Donald Trump's remarkable return to the White House carries a wide range of uncertainty, not least of all on the Gulf Co-operation Council, whose economies stand to be impacted by a transactional and fickle politician.
When he does return to power, he will be doing so under a different Gulf region than when he left office four years ago. Today's GCC is diversifying its economy from oil and gas, thawing tensions with Iran and on the doorstep of the Gaza war.
“Trump is likely to be different in terms of priorities and how his administration engages, and the Gulf is different. And so there are kind of a range of ways in which the new administration could be good for them. But also there is some significant risk,” said Justin Alexander, director of Khalij Economics.
The biggest and most direct Trump-policy risk for the Gulf is the T-word: tariffs.
Economists warn that his plan to impose a 10 per cent tariff on all imports into the US will reignite inflation and stagnate growth. Some of his other domestic proposals, including deporting immigrant workers, are also expected to have an inflationary impact.
Such policies would force the Federal Reserve to keep interest rates elevated, which would spillover into the GCC, where a majority of the countries follow the central bank's policy decisions because of the currency peg.
“The big concern there for the Gulf states is that borrowing costs might be higher, maybe substantially higher, than they would otherwise be, because of the policies that Donald Trump has outlined,” Mr Alexander said.
His tariffs policies would also be a significant step forward in the recent trend in protectionist policies and global fragmentation.
“Gulf states are very open economies in terms of the importance of trade and they thrive in a world where there is stability and free trade and the development not just US tariffs, but the impact they will have, more broadly on protectionism around the world … that's not good for Gulf states ,” Mr Alexander said.
Trade restrictions may have less of an impact on the Gulf, which have shifted most of its exports to Asia and Europe than the US in recent years. China is a particularly important export partner, absorbing 20 per cent of GCC oil and gas exports. India, Japan and South Korea are also major trade partners for oil and gas.
And even as a free-trade agreement between China and the Gulf reportedly stalled earlier this year, Beijing remains a critical economic partner for the region.
Clean energy dilemma
Another signature promise of Mr Trump is to increase oil and gas production, which also carries its own implications for the Gulf.
“Some of the Trump policies might reduce friction with the oil producers in the region and create new ones,” said Rachel Ziemba, a geoeconomic and country risk expert.

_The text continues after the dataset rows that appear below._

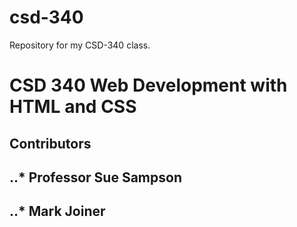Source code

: # csd-340
Repository for my CSD-340 class.
# CSD 340 Web Development with HTML and CSS
## Contributors
## ..* Professor Sue Sampson
## ..* Mark Joiner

Such plans to boost production efforts would also come at an awkward time as many countries in the region start to diversify away from fossil fuels.

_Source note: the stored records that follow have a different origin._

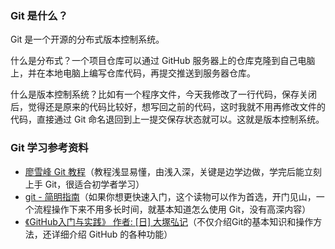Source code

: ### Git 是什么？
Git 是一个开源的分布式版本控制系统。

什么是分布式？一个项目仓库可以通过 GitHub 服务器上的仓库克隆到自己电脑上，并在本地电脑上编写仓库代码，再提交推送到服务器仓库。

什么是版本控制系统？比如有一个程序文件，今天我修改了一行代码，保存关闭后，觉得还是原来的代码比较好，想写回之前的代码，这时我就不用再修改文件的代码，直接通过 Git 命名退回到上一提交保存状态就可以。这就是版本控制系统。

### Git 学习参考资料
* [廖雪峰 Git 教程](https://www.liaoxuefeng.com/wiki/0013739516305929606dd18361248578c67b8067c8c017b000)（教程浅显易懂，由浅入深，关键是边学边做，学完后能立刻上手 Git，很适合初学者学习）
* [git - 简明指南](https://rogerdudler.github.io/git-guide/index.zh.html)（如果你想更快速入门，这个读物可以作为首选，开门见山，一个流程操作下来不用多长时间，就基本知道怎么使用 Git，没有高深内容）
* [《GitHub入门与实践》 作者: [日] 大塚弘记](https://book.douban.com/subject/26462816/)（不仅介绍Git的基本知识和操作方法，还详细介绍 GitHub 的各种功能）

The UAE, Saudi Arabia and others are looking to generate economic growth by investing in technology, boosting female employment and other measures as a means to make their economies less reliant on oil and gas.
“There's a bit of a disconnect on responding to climate change and the like,” Ms Ziemba said.

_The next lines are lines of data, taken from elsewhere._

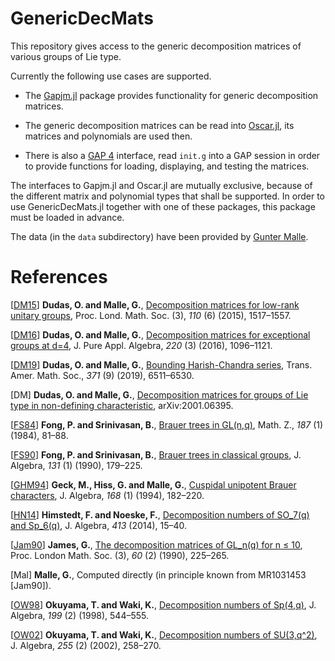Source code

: # GenericDecMats

This repository gives access to the generic decomposition matrices of various groups of Lie type.

Currently the following use cases are supported.

- The [Gapjm.jl](https://github.com/jmichel7/Gapjm.jl) package provides functionality for generic decomposition matrices.

- The generic decomposition matrices can be read into [Oscar.jl](https://github.com/oscar-system/Oscar.jl), its matrices and polynomials are used then.

- There is also a [GAP 4](https://www.gap-system.org/) interface, read `init.g` into a GAP session in order to provide functions for loading, displaying, and testing the matrices.

The interfaces to Gapjm.jl and Oscar.jl are mutually exclusive, because of the different matrix and polynomial types that shall be supported.  In order to use GenericDecMats.jl together with one of these packages, this package must be loaded in advance.

The data (in the `data` subdirectory) have been provided by [Gunter Malle](https://www.mathematik.uni-kl.de/~malle/de/index.html).


# References

[[DM15](http://www.ams.org/mathscinet-getitem?mr=3356813)] **Dudas, O. and Malle, G.**, [Decomposition matrices for low-rank unitary groups](https://doi.org/10.1112/plms/pdv008), Proc. Lond. Math. Soc. (3), *110* (6) (2015), 1517&ndash;1557.

[[DM16](http://www.ams.org/mathscinet-getitem?mr=3414409)] **Dudas, O. and Malle, G.**, [Decomposition matrices for exceptional groups at d=4](https://doi.org/10.1016/j.jpaa.2015.08.009), J. Pure Appl. Algebra, *220* (3) (2016), 1096&ndash;1121.

[[DM19](http://www.ams.org/mathscinet-getitem?mr=3937335)] **Dudas, O. and Malle, G.**, [Bounding Harish-Chandra series](https://doi.org/10.1090/tran/7600), Trans. Amer. Math. Soc., *371* (9) (2019), 6511&ndash;6530.

[DM] **Dudas, O. and Malle, G.**, [Decomposition matrices for groups of Lie type in non-defining characteristic](https://arxiv.org/abs/2001.06395), arXiv:2001.06395.

[[FS84](http://www.ams.org/mathscinet-getitem?mr=753422)] **Fong, P. and Srinivasan, B.**, [Brauer trees in GL(n,q)](https://doi.org/10.1007/BF01163168), Math. Z., *187* (1) (1984), 81&ndash;88.

[[FS90](http://www.ams.org/mathscinet-getitem?mr=1055005)] **Fong, P. and Srinivasan, B.**, [Brauer trees in classical groups](https://doi.org/10.1016/0021-8693(90)90172-K), J. Algebra, *131* (1) (1990), 179&ndash;225.

[[GHM94](http://www.ams.org/mathscinet-getitem?mr=1289097)] **Geck, M., Hiss, G. and Malle, G.**, [Cuspidal unipotent Brauer characters](https://doi.org/10.1006/jabr.1994.1226), J. Algebra, *168* (1) (1994), 182&ndash;220.

[[HN14](http://www.ams.org/mathscinet-getitem?mr=3216598)] **Himstedt, F. and Noeske, F.**, [Decomposition numbers of SO_7(q) and Sp_6(q)](https://doi.org/10.1016/j.jalgebra.2014.04.020), J. Algebra, *413* (2014), 15&ndash;40.

[[Jam90](http://www.ams.org/mathscinet-getitem?mr=1031453)] **James, G.**, [The decomposition matrices of GL_n(q) for n ≤ 10](https://doi.org/10.1112/plms/s3-60.2.225), Proc. London Math. Soc. (3), *60* (2) (1990), 225&ndash;265.

[Mal] **Malle, G.**, Computed directly (in principle known from MR1031453 [Jam90]).

[[OW98](http://www.ams.org/mathscinet-getitem?mr=1489925)] **Okuyama, T. and Waki, K.**, [Decomposition numbers of Sp(4,q)](https://doi.org/10.1006/jabr.1997.7189), J. Algebra, *199* (2) (1998), 544&ndash;555.

[[OW02](http://www.ams.org/mathscinet-getitem?mr=1935498)] **Okuyama, T. and Waki, K.**, [Decomposition numbers of SU(3,q^2)](https://doi.org/10.1016/S0021-8693(02)00160-6), J. Algebra, *255* (2) (2002), 258&ndash;270.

Underscoring that disconnect is his promise to rescind “all unspent funds” of the 2022 Inflation Reduction Act, a landmark Biden-era law that provides subsidies for clean-energy projects.
President Joe Biden signed the bill in 2022 as part of his administrations plans to cut greenhouse gas emissions by nearly two-thirds by 2035.
Conflict adds further uncertainty
The greatest uncertainty, however, remains the conflict in the Middle East.
The trajectory of the war casts a shadow over the Middle East's outlook as a whole, and the World Bank lowered the region's economic growth to 2.2 per cent this year. The Gulf, meanwhile, is still on track for solid growth at 1.9 per cent after a 0.5 per cent increase last year.
Assuming the conflicts in the region remain unresolved by January, Mr Trump will assume office during a time of historic human and economic suffering in Gaza and Israel's military efforts in Lebanon against Hezbollah.
“The region has changed a lot, not just in the last year, but the security decisions of the Gulf countries have shifted a lot since the last Trump administration, and in some cases because of the realisation that the US security interests and regional security interests weren't always aligned," Ms Ziemba said.
Mr Trump has vowed to pledge a quick end to the conflicts in Gaza and Lebanon. What that means is unclear, however, as he labelled himself as Israel's “protector” during remarks at the Israeli-American Council summit in September.
One analysis conducted by Oxford Economics forecasts Mr Trump's policies to cut GCC growth by 0.2 per cent, but that the immediate economic concern lays in the region's conflicts.
“A Trump presidency would weigh on Middle East growth prospects. However, developments in the war between Israel and its enemies will be more consequential for the short-term outlook in the region than the next president's trade and energy policies,” wrote Maya Senussi, Oxford Economics' lead Mena economist.